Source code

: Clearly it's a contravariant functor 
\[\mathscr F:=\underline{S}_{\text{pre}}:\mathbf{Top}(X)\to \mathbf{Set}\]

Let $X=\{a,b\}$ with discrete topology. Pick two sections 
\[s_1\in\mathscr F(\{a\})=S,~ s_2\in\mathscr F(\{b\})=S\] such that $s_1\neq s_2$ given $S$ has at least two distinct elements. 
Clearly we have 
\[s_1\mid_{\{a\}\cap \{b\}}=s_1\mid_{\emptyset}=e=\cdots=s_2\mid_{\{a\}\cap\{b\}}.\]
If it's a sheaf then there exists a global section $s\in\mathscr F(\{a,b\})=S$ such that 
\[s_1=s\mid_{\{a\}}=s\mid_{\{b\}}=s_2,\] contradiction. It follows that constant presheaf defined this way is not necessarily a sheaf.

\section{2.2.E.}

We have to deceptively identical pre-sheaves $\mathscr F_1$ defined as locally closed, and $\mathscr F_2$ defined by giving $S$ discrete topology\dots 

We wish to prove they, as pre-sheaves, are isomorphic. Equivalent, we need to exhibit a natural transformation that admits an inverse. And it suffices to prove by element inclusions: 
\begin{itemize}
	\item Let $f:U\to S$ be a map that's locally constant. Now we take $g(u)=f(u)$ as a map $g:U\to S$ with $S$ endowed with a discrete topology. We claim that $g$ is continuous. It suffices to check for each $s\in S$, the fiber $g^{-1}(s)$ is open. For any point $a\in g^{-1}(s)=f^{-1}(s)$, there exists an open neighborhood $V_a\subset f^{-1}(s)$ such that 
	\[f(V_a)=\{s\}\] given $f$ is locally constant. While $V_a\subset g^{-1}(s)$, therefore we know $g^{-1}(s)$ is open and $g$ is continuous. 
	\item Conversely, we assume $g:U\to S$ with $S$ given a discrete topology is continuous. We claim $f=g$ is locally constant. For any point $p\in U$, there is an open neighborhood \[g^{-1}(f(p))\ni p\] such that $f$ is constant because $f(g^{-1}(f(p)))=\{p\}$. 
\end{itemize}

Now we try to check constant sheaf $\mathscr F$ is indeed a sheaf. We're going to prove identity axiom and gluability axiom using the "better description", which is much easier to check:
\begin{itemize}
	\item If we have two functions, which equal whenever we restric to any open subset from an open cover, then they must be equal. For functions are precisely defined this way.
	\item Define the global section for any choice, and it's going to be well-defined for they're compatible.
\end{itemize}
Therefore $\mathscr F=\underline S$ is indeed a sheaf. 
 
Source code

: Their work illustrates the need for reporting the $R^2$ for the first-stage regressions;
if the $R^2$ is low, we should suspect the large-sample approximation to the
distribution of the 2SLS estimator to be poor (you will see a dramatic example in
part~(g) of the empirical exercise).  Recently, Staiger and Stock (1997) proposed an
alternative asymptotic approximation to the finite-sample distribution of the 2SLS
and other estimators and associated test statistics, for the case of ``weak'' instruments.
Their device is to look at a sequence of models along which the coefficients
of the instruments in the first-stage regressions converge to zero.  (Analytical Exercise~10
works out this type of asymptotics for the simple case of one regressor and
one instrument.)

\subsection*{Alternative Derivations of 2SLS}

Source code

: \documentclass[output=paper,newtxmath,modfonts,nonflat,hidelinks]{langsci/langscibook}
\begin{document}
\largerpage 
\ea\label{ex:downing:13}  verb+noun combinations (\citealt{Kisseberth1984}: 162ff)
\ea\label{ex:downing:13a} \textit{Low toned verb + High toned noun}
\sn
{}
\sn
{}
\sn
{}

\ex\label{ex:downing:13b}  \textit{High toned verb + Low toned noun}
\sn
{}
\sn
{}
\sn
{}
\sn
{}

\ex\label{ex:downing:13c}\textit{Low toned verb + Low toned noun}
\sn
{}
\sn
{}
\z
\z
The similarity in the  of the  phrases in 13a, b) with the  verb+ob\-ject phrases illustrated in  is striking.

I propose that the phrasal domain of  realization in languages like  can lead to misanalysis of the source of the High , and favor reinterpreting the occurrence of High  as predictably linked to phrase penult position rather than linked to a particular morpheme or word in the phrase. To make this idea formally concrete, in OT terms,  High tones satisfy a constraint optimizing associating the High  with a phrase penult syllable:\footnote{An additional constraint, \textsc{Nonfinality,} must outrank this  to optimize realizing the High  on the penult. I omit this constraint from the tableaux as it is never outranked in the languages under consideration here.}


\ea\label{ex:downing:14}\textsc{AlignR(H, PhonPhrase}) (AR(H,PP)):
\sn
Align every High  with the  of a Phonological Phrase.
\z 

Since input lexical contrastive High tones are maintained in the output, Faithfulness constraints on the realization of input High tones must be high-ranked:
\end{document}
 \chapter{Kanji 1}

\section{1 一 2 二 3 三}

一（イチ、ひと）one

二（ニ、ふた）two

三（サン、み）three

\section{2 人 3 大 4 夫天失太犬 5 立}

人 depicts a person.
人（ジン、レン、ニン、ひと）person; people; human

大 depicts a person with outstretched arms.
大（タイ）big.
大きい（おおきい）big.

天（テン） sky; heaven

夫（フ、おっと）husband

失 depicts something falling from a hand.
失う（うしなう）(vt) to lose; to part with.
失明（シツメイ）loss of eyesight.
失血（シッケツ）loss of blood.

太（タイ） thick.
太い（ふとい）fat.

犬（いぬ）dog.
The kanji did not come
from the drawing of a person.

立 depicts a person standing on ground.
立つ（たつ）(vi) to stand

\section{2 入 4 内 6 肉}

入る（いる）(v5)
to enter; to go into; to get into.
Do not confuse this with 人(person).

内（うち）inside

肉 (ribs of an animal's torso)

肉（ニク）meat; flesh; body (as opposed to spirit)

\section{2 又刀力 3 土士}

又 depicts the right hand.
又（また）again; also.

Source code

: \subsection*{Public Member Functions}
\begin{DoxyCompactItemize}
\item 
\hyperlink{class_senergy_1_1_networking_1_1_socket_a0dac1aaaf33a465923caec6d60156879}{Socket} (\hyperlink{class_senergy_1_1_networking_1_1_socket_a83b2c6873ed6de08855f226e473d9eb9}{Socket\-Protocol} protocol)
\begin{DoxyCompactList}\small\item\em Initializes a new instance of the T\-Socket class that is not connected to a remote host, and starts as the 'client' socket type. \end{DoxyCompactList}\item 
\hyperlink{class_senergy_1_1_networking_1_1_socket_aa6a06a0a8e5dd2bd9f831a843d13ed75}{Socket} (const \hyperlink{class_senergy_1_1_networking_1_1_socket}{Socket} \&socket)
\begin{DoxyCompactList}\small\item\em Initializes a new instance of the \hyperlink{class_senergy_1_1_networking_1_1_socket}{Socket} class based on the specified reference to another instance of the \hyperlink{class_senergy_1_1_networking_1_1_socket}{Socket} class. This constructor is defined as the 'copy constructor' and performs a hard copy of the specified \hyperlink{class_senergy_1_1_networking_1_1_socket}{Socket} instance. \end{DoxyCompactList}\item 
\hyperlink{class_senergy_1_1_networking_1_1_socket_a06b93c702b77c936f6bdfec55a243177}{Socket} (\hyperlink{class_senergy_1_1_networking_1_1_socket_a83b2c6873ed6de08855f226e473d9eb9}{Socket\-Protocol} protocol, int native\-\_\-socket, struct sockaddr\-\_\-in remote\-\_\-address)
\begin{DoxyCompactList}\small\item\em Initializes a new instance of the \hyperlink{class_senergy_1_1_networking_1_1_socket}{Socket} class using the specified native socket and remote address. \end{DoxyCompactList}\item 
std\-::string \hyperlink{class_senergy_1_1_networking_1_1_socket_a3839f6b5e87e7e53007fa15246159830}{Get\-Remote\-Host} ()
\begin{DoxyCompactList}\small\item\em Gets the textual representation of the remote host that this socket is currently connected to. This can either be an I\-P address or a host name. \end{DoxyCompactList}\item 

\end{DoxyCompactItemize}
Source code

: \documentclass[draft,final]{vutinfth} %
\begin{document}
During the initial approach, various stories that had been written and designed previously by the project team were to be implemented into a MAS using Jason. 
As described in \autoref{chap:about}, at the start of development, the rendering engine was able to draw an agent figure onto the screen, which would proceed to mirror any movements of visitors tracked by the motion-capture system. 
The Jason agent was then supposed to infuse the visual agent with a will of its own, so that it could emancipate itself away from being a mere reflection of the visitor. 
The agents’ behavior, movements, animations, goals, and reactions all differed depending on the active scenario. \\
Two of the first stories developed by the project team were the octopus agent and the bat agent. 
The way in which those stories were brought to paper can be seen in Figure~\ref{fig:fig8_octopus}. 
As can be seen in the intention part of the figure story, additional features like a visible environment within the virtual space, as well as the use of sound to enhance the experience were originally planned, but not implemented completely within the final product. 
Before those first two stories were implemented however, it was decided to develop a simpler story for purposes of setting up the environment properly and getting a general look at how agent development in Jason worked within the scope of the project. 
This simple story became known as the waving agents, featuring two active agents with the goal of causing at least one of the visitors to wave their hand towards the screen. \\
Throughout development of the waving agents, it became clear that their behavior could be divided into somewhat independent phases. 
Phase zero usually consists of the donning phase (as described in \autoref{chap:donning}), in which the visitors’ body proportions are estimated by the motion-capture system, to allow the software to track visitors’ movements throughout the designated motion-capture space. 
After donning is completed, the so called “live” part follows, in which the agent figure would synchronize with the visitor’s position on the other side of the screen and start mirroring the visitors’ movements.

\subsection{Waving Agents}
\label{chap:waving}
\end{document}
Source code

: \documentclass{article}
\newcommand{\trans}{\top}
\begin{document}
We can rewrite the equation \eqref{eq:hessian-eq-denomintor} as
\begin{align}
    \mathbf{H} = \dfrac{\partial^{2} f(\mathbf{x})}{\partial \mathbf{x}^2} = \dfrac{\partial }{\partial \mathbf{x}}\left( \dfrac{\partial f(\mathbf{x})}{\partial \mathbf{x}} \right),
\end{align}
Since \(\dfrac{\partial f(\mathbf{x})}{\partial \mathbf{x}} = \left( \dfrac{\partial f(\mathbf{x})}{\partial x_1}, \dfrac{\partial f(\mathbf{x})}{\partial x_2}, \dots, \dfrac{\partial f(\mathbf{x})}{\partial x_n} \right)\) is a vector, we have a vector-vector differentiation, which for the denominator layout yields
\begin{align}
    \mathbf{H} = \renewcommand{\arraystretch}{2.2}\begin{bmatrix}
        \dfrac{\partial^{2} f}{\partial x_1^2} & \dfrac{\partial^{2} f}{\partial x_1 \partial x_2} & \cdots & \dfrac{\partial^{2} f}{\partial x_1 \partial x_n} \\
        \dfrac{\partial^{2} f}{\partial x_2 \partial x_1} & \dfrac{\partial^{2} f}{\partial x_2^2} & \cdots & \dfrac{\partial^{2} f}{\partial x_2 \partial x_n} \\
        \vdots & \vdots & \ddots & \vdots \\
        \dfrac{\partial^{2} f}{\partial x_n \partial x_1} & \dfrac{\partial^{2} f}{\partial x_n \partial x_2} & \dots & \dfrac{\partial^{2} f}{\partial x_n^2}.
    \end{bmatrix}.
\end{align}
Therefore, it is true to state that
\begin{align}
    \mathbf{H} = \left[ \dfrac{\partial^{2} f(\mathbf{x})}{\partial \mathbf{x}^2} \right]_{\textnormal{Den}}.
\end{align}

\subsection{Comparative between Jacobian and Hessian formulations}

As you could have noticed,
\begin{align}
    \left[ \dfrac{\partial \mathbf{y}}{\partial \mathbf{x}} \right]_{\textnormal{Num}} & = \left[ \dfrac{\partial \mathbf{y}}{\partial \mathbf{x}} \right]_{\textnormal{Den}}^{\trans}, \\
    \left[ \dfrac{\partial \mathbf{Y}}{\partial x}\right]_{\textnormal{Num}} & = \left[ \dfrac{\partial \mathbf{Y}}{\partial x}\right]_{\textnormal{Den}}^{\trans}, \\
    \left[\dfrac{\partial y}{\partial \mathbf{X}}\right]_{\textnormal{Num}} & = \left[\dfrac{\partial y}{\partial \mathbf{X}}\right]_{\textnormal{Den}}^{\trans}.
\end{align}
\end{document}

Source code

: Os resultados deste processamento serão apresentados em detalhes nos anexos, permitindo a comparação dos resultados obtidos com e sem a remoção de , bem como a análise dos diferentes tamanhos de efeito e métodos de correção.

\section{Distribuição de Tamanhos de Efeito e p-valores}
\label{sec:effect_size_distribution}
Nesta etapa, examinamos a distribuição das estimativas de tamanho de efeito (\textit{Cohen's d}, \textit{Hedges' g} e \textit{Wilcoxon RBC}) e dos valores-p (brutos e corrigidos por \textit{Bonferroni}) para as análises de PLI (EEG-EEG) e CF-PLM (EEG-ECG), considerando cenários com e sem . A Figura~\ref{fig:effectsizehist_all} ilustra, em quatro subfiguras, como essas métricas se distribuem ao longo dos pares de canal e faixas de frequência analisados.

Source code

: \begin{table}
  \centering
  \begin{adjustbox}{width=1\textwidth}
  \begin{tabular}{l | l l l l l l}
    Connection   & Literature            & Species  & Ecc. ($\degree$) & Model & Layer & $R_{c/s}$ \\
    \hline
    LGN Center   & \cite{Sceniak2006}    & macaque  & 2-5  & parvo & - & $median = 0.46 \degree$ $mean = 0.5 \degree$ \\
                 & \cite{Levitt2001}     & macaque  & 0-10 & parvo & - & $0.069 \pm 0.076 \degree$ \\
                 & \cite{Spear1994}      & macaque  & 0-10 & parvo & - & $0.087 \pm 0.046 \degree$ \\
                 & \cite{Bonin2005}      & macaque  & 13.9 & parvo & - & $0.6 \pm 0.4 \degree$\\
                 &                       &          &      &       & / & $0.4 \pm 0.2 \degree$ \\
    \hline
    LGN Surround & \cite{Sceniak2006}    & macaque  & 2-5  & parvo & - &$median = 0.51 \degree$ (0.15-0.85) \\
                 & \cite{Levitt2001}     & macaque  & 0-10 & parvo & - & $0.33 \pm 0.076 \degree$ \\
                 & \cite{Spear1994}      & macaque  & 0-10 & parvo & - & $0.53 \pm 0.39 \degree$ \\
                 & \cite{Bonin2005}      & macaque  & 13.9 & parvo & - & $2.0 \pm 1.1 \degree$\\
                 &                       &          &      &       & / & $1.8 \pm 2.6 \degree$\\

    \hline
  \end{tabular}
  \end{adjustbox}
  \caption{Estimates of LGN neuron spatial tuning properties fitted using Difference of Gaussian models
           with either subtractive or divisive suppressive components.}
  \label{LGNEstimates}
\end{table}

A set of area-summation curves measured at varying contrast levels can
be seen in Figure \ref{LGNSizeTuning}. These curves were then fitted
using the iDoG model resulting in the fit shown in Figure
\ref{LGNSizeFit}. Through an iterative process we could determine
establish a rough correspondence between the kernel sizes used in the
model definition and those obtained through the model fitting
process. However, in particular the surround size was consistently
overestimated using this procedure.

- - - - -

What the task requires:
Search the listing for the word "body" and return each line that holds it.

Response to this task:
肉（ニク）meat; flesh; body (as opposed to spirit)
Phase zero usually consists of the donning phase (as described in \autoref{chap:donning}), in which the visitors’ body proportions are estimated by the motion-capture system, to allow the software to track visitors’ movements throughout the designated motion-capture space. 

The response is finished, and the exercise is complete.